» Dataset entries
⁂

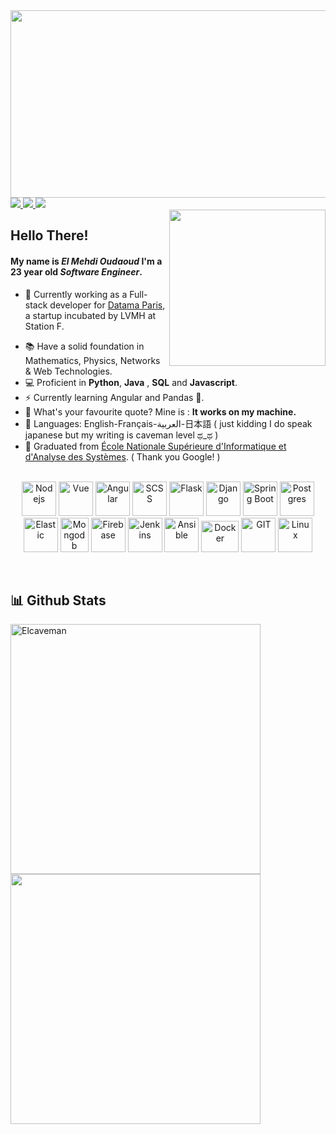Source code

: <img src="https://64.media.tumblr.com/c5543874b9cbe98da1d20945a45e989b/tumblr_o5a5r9Z9O71tvppquo1_r1_1280.gifv" height="300px" width="1300px"/>

<a href="https://www.linkedin.com/in/el-mehdi-oudaoud-b796001a1/" target="_blank">
<img src="https://img.shields.io/badge/LinkedIn-0077B5?style=for-the-badge&logo=linkedin&logoColor=white" />
</a>

<a href="https://twitter.com/ElCaveman2" target="_blank">
<img src="https://img.shields.io/badge/Twitter-1DA1F2?style=for-the-badge&logo=twitter&logoColor=white" />
</a>
<a href="02.oudaoud@gmail.com" target="_blank">
<img src="https://img.shields.io/badge/Gmail-D14836?style=for-the-badge&logo=gmail&logoColor=white" />
</a>
<br/> 
<!--<a href="channel">
  <img align="left" alt="Mehdi's YouTube" width="15px" src="https://cdn.jsdelivr.net/npm/simple-icons@3.2.0/icons/youtube.svg" />
nekko
<img src="https://media.giphy.com/media/VgCDAzcKvsR6OM0uWg/giphy.gif" width="50">
<img src="https://media.giphy.com/media/WUlplcMpOCEmTGBtBW/giphy.gif" width="30">
</a>
-->
<img align="right" width="250px" src="https://github-readme-stats.vercel.app/api/top-langs/?username=Elcaveman&theme=tokyonight&hide_langs_below=1" />

## Hello There!
#### My name is *El Mehdi Oudaoud* I'm a 23 year old *Software Engineer*.
- 🏦  Currently working as a Full-stack developer for <a href="https://www.datama.io/fr/accueil/" target="_blank">Datama Paris</a>, a startup incubated by LVMH at Station F. 
<!-- - 📝 I regulary write technical articles for [hashnode](https://apoorvtyagi.tech/) and [dev.to](https://dev.to/apoorvtyagi)-->
- 📚 Have a solid foundation in Mathematics, Physics, Networks & Web Technologies.
- 💻 Proficient in **Python**, **Java** , **SQL** and **Javascript**.
- ⚡ Currently learning Angular and Pandas 🐼.
- 💬 What's your favourite quote? Mine is : **It works on my machine.**
- 📖 Languages: English-Français-العربية-日本語 ( just kidding I do speak japanese but my writing is caveman level ಥ_ಥ )
- 🔺 Graduated from [École Nationale Supérieure d'Informatique et d'Analyse des Systèmes](http://ensias.um5.ac.ma/). ( Thank you Google! )
<br/><br/>
<p align="center">
      	<!--Node JS -->
	<img src="https://www.vectorlogo.zone/logos/nodejs/nodejs-icon.svg" alt="Nodejs" width="55" height="55"/>
	<!--Vue-->
	<img src="https://www.vectorlogo.zone/logos/vuejs/vuejs-icon.svg" alt="Vue" width="55" height="55"/>
	<!--Angular-->
	<img src="https://www.vectorlogo.zone/logos/angular/angular-icon.svg" alt="Angular" width="55" height="55"/>
	<!--SASS-->
	<img src="https://www.vectorlogo.zone/logos/sass-lang/sass-lang-ar21.svg" alt="SCSS" width="55" height="55"/>
	<!--Flask-->
	<img src="https://www.vectorlogo.zone/logos/pocoo_flask/pocoo_flask-icon.svg" alt="Flask" width="55" height="55"/>
	<!--Django-->
	<img src="https://www.vectorlogo.zone/logos/djangoproject/djangoproject-icon.svg" alt="Django" width="55" height="55"/>
     	<!--Spring Boot-->
	<img src="https://www.vectorlogo.zone/logos/springio/springio-icon.svg" alt="Spring Boot" width="55" height="55"/>
	<!--Postgres-->
	<img src="https://www.vectorlogo.zone/logos/postgresql/postgresql-icon.svg" alt="Postgres" width="55" height="55"/>
	<!--ElasticSearch-->
	<img src="https://www.vectorlogo.zone/logos/elastic/elastic-icon.svg" alt="Elastic" width="55" height="55"/>
	<!--Mongo-->
	<img src="https://www.vectorlogo.zone/logos/mongodb/mongodb-icon.svg" alt="Mongodb" width="45" height="55"/>
	<!--Firebase-->
	<img src="https://www.vectorlogo.zone/logos/firebase/firebase-icon.svg" alt="Firebase" width="55" height="55"/>
	<!--Jenkins-->
	<img src="https://www.vectorlogo.zone/logos/jenkins/jenkins-icon.svg" alt="Jenkins" width="55" height="55"/>
	<!--Ansible-->
	<img src="https://www.vectorlogo.zone/logos/ansible/ansible-icon.svg" alt="Ansible" width="55" height="55"/>
	<!--Docker-->
	<img src="https://www.vectorlogo.zone/logos/docker/docker-official.svg" alt="Docker" width="60" height="50"/>
	<!--Git-->
	<img src="https://www.vectorlogo.zone/logos/git-scm/git-scm-icon.svg" alt="GIT" width="55" height="55"/> 
	<!--Linux-->
	<img src="https://www.vectorlogo.zone/logos/linux/linux-icon.svg" alt="Linux" width="55" height="55"/> 
</p>
<br/>
<h2> 📊 Github Stats </h2> 
<!--<a href="https://github.com/Elcaveman/github-readme-stats">
	<img align="left" width="42%" src="https://github-readme-stats.vercel.app/api/top-langs/?username=Elcaveman&layout=compact&theme=tokyonight" />
</a>-->
<img align="left" width="400px" src="https://github-readme-streak-stats.herokuapp.com/?user=Elcaveman&theme=tokyonight" alt="Elcaveman"/>
<img width="400px" src="https://github-readme-stats.vercel.app/api?username=Elcaveman&show_icons=true&theme=tokyonight"/>







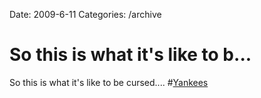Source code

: Date: 2009-6-11
Categories: /archive

# So this is what it's like to b...

So this is what it's like to be cursed.... #<a href="http://search.twitter.com/search?q=%23Yankees">Yankees</a>
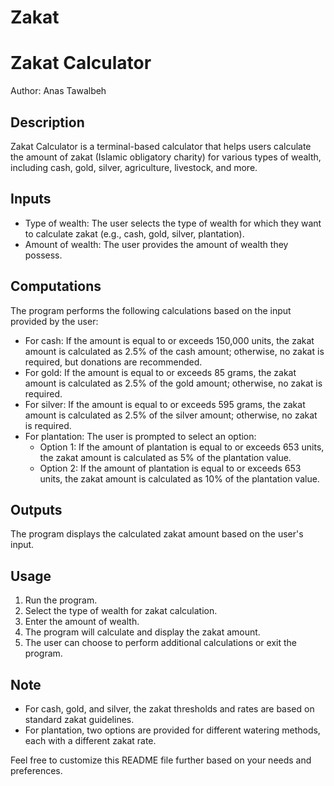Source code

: # Zakat
# Zakat Calculator

Author: Anas Tawalbeh

## Description
Zakat Calculator is a terminal-based calculator that helps users calculate the amount of zakat (Islamic obligatory charity) for various types of wealth, including cash, gold, silver, agriculture, livestock, and more.

## Inputs
- Type of wealth: The user selects the type of wealth for which they want to calculate zakat (e.g., cash, gold, silver, plantation).
- Amount of wealth: The user provides the amount of wealth they possess.

## Computations
The program performs the following calculations based on the input provided by the user:
- For cash: If the amount is equal to or exceeds 150,000 units, the zakat amount is calculated as 2.5% of the cash amount; otherwise, no zakat is required, but donations are recommended.
- For gold: If the amount is equal to or exceeds 85 grams, the zakat amount is calculated as 2.5% of the gold amount; otherwise, no zakat is required.
- For silver: If the amount is equal to or exceeds 595 grams, the zakat amount is calculated as 2.5% of the silver amount; otherwise, no zakat is required.
- For plantation: The user is prompted to select an option:
  - Option 1: If the amount of plantation is equal to or exceeds 653 units, the zakat amount is calculated as 5% of the plantation value.
  - Option 2: If the amount of plantation is equal to or exceeds 653 units, the zakat amount is calculated as 10% of the plantation value.

## Outputs
The program displays the calculated zakat amount based on the user's input.

## Usage
1. Run the program.
2. Select the type of wealth for zakat calculation.
3. Enter the amount of wealth.
4. The program will calculate and display the zakat amount.
5. The user can choose to perform additional calculations or exit the program.

## Note
- For cash, gold, and silver, the zakat thresholds and rates are based on standard zakat guidelines.
- For plantation, two options are provided for different watering methods, each with a different zakat rate.

Feel free to customize this README file further based on your needs and preferences.
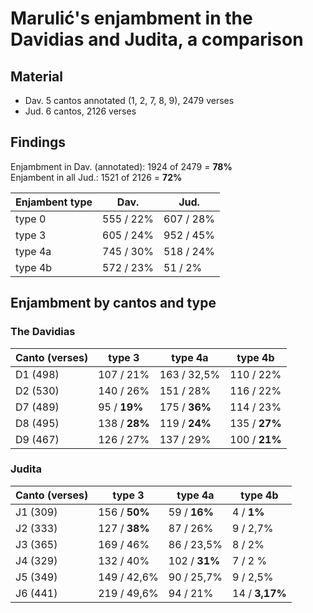 # Marulić's enjambment in the Davidias and Judita, a comparison

## Material

+ Dav. 5 cantos annotated (1, 2, 7, 8, 9), 2479 verses
+ Jud. 6 cantos, 2126 verses

## Findings

Enjambment in Dav. (annotated): 1924 of 2479 = **78%**  
Enjambent in all Jud.: 1521 of 2126 = **72%**

| Enjambent type | Dav. | Jud. |
|---- |--- |--- |
| type 0 | 555 / 22% | 607 / 28% |
| type 3 | 605 / 24% | 952 / 45% |
| type 4a | 745 / 30% | 518 / 24% |
| type 4b | 572 / 23% | 51 / 2% |

## Enjambment by cantos and type

### The Davidias

| Canto (verses) | type 3 | type 4a | type 4b |
|--- |--- |---|--- |
| D1 (498) | 107 / 21% | 163 / 32,5% | 110 / 22% |
| D2 (530) | 140 / 26% | 151 / 28% | 116 / 22% |
| D7 (489) | 95 / **19%** | 175 / **36%** | 114 / 23% |
| D8 (495) | 138 / **28%** | 119 / **24%** | 135 / **27%** |
| D9 (467) | 126 / 27% | 137 / 29% | 100 / **21%** |

### Judita

| Canto (verses) | type 3 | type 4a | type 4b |
|--- |--- |---|--- |
| J1 (309) | 156 / **50%** | 59 / **16%** | 4 / **1%** | 
| J2 (333) | 127 / **38%** | 87 / 26% | 9 / 2,7% | 
| J3 (365) | 169 / 46% | 86 / 23,5% | 8 / 2% | 
| J4 (329) | 132 / 40% | 102 / **31%** | 7 / 2 % | 
| J5 (349) | 149 / 42,6% | 90 / 25,7% | 9 / 2,5% | 
| J6 (441) | 219 / 49,6% | 94 / 21% | 14 / **3,17%** | 

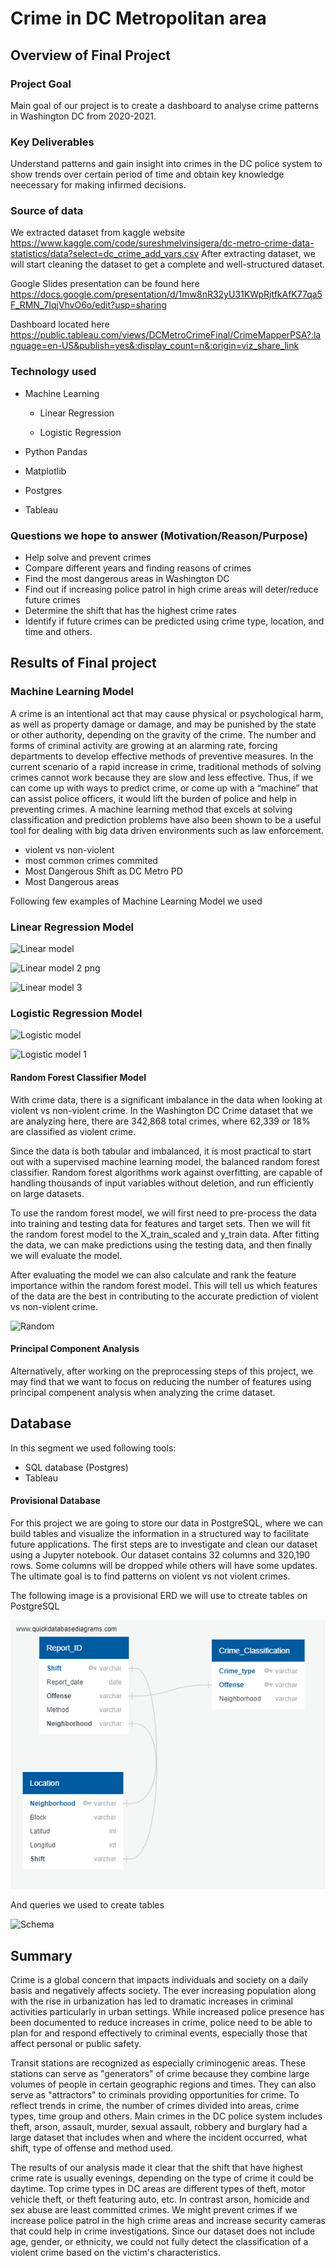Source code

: 
# Crime in DC Metropolitan area

## Overview of Final Project

### Project Goal

Main goal of our project is to create a dashboard to analyse crime patterns in Washington DC from 2020-2021.

### Key Deliverables


Understand patterns and gain insight into crimes in the DC police system to show trends over certain period of time and obtain key knowledge neecessary for making infirmed decisions. 

### Source of data

We extracted dataset from kaggle website https://www.kaggle.com/code/sureshmelvinsigera/dc-metro-crime-data-statistics/data?select=dc_crime_add_vars.csv
After extracting dataset, we will start cleaning the dataset to get a complete and well-structured dataset.

Google Slides presentation can be found here https://docs.google.com/presentation/d/1mw8nR32yU31KWpRjtfkAfK77qa5F_RMN_7IqjVhvO6o/edit?usp=sharing

Dashboard located here  https://public.tableau.com/views/DCMetroCrimeFinal/CrimeMapperPSA?:language=en-US&publish=yes&:display_count=n&:origin=viz_share_link

### Technology used

- Machine Learning

  - Linear Regression

  - Logistic Regression

- Python Pandas

- Matplotlib

- Postgres

- Tableau

### Questions we hope to answer (Motivation/Reason/Purpose)

- Help solve and prevent crimes
- Compare different years and finding reasons of crimes
- Find the most dangerous areas in Washington DC 
- Find out if increasing police patrol in high crime areas will deter/reduce future crimes
- Determine the shift that has the highest crime rates
- Identify if future crimes can be predicted using crime type, location, and time and others.

## Results of Final project


### Machine Learning Model

A crime is an intentional act that may cause physical or psychological harm, as well as property damage or damage, and may be punished by the state or other authority, depending on the gravity of the crime. The number and forms of criminal activity are growing at an alarming rate, forcing departments to develop effective methods of preventive measures. In the current scenario of a rapid increase in crime, traditional methods of solving crimes cannot work because they are slow and less effective. Thus, if we can come up with ways to predict crime, or come up with a “machine” that can assist police officers, it would lift the burden of police and help in preventing crimes. A machine learning method that excels at solving classification and prediction problems have also been shown to be a useful tool for dealing with big data driven environments such as law enforcement.

- violent vs non-violent
- most common crimes commited
- Most Dangerous Shift as DC Metro PD
- Most Dangerous areas

Following few examples of Machine Learning Model we used 

### Linear Regression Model

![Linear model](https://user-images.githubusercontent.com/66500222/192842987-f304bab7-f1d3-448a-a11a-6da629e28e16.png)

![Linear model 2 png ](https://user-images.githubusercontent.com/66500222/192843004-c4505772-991b-46aa-960f-3d417b04f77f.png)


![Linear model 3](https://user-images.githubusercontent.com/66500222/192843036-fd22a97c-fd6e-47fd-a6a5-613b362948b9.png)

### Logistic Regression Model


![Logistic model ](https://user-images.githubusercontent.com/66500222/192843278-3282531f-20ed-4ed0-9919-257807183397.png)


![Logistic model 1](https://user-images.githubusercontent.com/66500222/192843300-18ff3483-5e5c-4822-ae6c-19bd131124e7.png)



#### Random Forest Classifier Model
With crime data, there is a significant imbalance in the data when looking at violent vs non-violent crime.  In the Washington DC Crime dataset that we are analyzing here, there are 342,868 total crimes, where 62,339 or 18% are classified as violent crime.  

Since the data is both tabular and imbalanced, it is most practical to start out with a supervised machine learning model, the balanced random forest classifier.  Random forest algorithms work against overfitting, are capable of handling thousands of input variables without deletion, and run efficiently on large datasets.  

To use the random forest model, we will first need to pre-process the data into training and testing data for features and target sets.  Then we will fit the random forest model to the X_train_scaled and y_train data. After fitting the data, we can make predictions using the testing data, and then finally we will evaluate the model. 

After evaluating the model we can also calculate and rank the feature importance within the random forest model. This will tell us which features of the data are the best in contributing to the accurate prediction of violent vs non-violent crime. 

![Random ](https://user-images.githubusercontent.com/66500222/192363820-1109cb5d-55c4-4d8a-b195-3dc69ab491f9.png)


#### Principal Component Analysis
Alternatively, after working on the preprocessing steps of this project, we may find that we want to focus on reducing the number of features using principal compenent analysis when analyzing the crime dataset.  


## Database

In this segment we used following tools:

- SQL database (Postgres)
- Tableau

#### Provisional Database 

For this project we are going to store our data in PostgreSQL, where we can build tables and visualize the information in a structured way to facilitate future applications. 
The first steps are to investigate and clean our dataset using a Jupyter notebook. Our dataset contains 32 columns and 320,190 rows. Some columns will be dropped while others will have some updates. The ultimate goal is to find patterns on violent vs not violent crimes. 

The following image is a provisional ERD we will use to ctreate tables on PostgreSQL

![DC_Crime.png](https://github.com/dhinton22/Group-Project/blob/Ana/Crime_ERD.png) 

And queries we used to create tables

![Schema](https://user-images.githubusercontent.com/66500222/192368039-de823c8f-b4df-4313-bdee-f89072bb8183.png)


## Summary 

Crime is a global concern that impacts individuals and society on a daily basis and negatively affects society. The ever increasing population along with the rise in urbanization has led to dramatic increases in criminal activities particularly in urban settings. While increased police presence has been documented to reduce increases in crime, police need to be able to plan for and respond effectively to criminal events, especially those that affect personal or public safety.

Transit stations are recognized as especially criminogenic areas. These stations can serve as "generators" of crime because they combine large volumes of people in certain geographic regions and times. They can also serve as "attractors" to criminals providing opportunities for crime. To reflect trends in crime, the number of crimes divided into areas, crime types, time group and others. Main crimes in the DC police system includes theft, arson, assault, murder, sexual assault, robbery and burglary had a large dataset that includes when and where the incident occurred, what shift, type of offense and method used.

The results of our analysis made it clear that the shift that have highest crime rate is usually evenings, depending on the type of crime it could be daytime. Top crime types in DC areas are different types of theft, motor vehicle theft, or theft featuring auto, etc. In contrast arson, homicide and sex abuse are least committed crimes. We might prevent crimes if we increase police patrol in the high crime areas and increase security cameras that could help in crime investigations. Since our dataset does not include age, gender, or ethnicity, we could not fully detect the classification of a violent crime based on the victim's characteristics. 

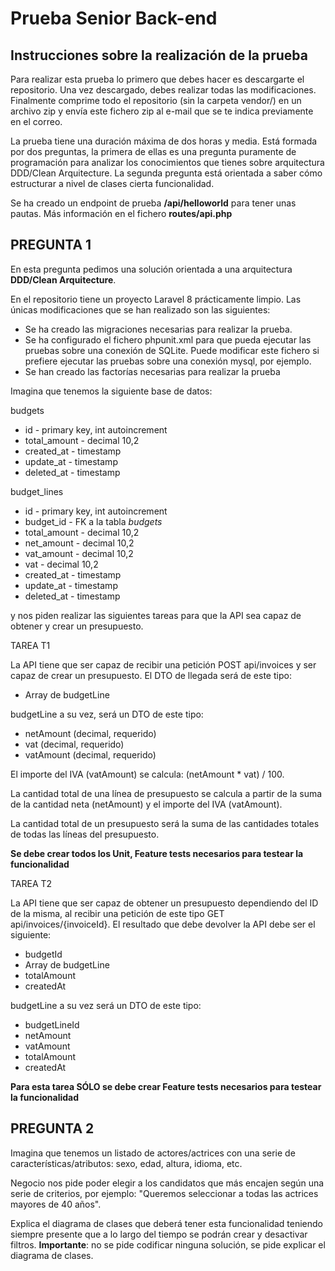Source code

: # Prueba Senior Back-end

## Instrucciones sobre la realización de la prueba
Para realizar esta prueba lo primero que debes hacer es descargarte el repositorio. Una vez descargado, debes realizar todas las modificaciones. Finalmente comprime todo el repositorio (sin la carpeta vendor/) en un archivo zip y envía este fichero zip al e-mail que se te indica previamente en el correo.

La prueba tiene una duración máxima de dos horas y media. Está formada por dos preguntas, la primera de ellas es una pregunta puramente de programación para analizar los conocimientos que tienes sobre arquitectura DDD/Clean Arquitecture. La segunda pregunta está orientada a saber cómo estructurar a nivel de clases cierta funcionalidad.

Se ha creado un endpoint de prueba **/api/helloworld** para tener unas pautas. Más información en el fichero **routes/api.php**

## PREGUNTA 1

En esta pregunta pedimos una solución orientada a una arquitectura **DDD/Clean Arquitecture**.

En el repositorio tiene un proyecto Laravel 8 prácticamente limpio. Las únicas modificaciones que se han realizado son las siguientes:

- Se ha creado las migraciones necesarias para realizar la prueba.
- Se ha configurado el fichero phpunit.xml para que pueda ejecutar las pruebas sobre una conexión de SQLite. Puede modificar este fichero si prefiere ejecutar las pruebas sobre una conexión mysql, por ejemplo.
- Se han creado las factorías necesarias para realizar la prueba

Imagina que tenemos la siguiente base de datos:

budgets

- id - primary key, int autoincrement
- total_amount - decimal 10,2
- created_at - timestamp
- update_at - timestamp
- deleted_at - timestamp

budget_lines

- id - primary key, int autoincrement
- budget_id - FK a la tabla *budgets*
- total_amount - decimal 10,2
- net_amount - decimal 10,2
- vat_amount - decimal 10,2
- vat - decimal 10,2
- created_at - timestamp
- update_at - timestamp
- deleted_at - timestamp

y nos piden realizar las siguientes tareas para que la API sea capaz de obtener y crear un presupuesto.

TAREA T1

La API tiene que ser capaz de recibir una petición POST api/invoices y ser capaz de crear un presupuesto. El DTO de llegada será de este tipo:

- Array de budgetLine

budgetLine a su vez, será un DTO de este tipo:

- netAmount (decimal, requerido)
- vat (decimal, requerido)
- vatAmount (decimal, requerido)

El importe del IVA (vatAmount) se calcula: (netAmount * vat) / 100.

La cantidad total de una línea de presupuesto se calcula a partir de la suma de la cantidad neta (netAmount) y el importe del IVA (vatAmount).

La cantidad total de un presupuesto será la suma de las cantidades totales de todas las líneas del presupuesto.

**Se debe crear todos los Unit, Feature tests necesarios para testear la funcionalidad**

TAREA T2

La API tiene que ser capaz de obtener un presupuesto dependiendo del ID de la misma, al recibir una petición de este tipo GET api/invoices/{invoiceId}. El resultado que debe devolver la API debe ser el siguiente:

- budgetId
- Array de budgetLine
- totalAmount
- createdAt

budgetLine a su vez será un DTO de este tipo:

- budgetLineId
- netAmount
- vatAmount
- totalAmount
- createdAt

**Para esta tarea SÓLO se debe crear Feature tests necesarios para testear la funcionalidad**

## PREGUNTA 2

Imagina que tenemos un listado de actores/actrices con una serie de características/atributos: sexo, edad, altura, idioma, etc.

Negocio nos pide poder elegir a los candidatos que más encajen según una serie de criterios, por ejemplo: "Queremos seleccionar a todas las actrices mayores de 40 años".

Explica el diagrama de clases que deberá tener esta funcionalidad teniendo siempre presente que a lo largo del tiempo se podrán crear y desactivar filtros. **Importante**: no se pide codificar ninguna solución, se pide explicar el diagrama de clases.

⁂

» Task prompt
Tell how many lines of the records above contain "langs", replying with the number only.

» Problem solution
2